▸ Your task:
All lines in the material containing the word "caption" need to be copied.

▸ Records provided:

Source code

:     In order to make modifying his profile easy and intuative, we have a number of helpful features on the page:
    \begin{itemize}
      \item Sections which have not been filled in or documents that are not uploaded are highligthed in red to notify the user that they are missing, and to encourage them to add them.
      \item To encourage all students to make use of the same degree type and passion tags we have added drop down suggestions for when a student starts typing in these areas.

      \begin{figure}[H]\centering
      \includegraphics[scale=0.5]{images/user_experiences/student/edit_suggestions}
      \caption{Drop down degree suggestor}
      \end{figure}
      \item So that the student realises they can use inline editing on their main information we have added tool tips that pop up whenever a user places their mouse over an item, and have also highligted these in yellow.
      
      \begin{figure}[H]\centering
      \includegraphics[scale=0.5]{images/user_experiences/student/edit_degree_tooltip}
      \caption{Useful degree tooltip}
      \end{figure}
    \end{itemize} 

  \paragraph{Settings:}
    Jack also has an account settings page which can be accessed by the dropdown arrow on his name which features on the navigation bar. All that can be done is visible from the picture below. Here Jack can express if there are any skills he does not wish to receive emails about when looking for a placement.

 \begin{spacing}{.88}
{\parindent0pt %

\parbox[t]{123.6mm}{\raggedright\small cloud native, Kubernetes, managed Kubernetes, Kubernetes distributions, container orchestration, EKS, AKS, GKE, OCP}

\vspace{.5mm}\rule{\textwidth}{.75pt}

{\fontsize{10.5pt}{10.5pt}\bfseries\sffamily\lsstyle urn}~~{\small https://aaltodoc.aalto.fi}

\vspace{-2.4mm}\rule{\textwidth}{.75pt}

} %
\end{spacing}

▸ Task solution:
      \caption{Drop down degree suggestor}
      \caption{Useful degree tooltip}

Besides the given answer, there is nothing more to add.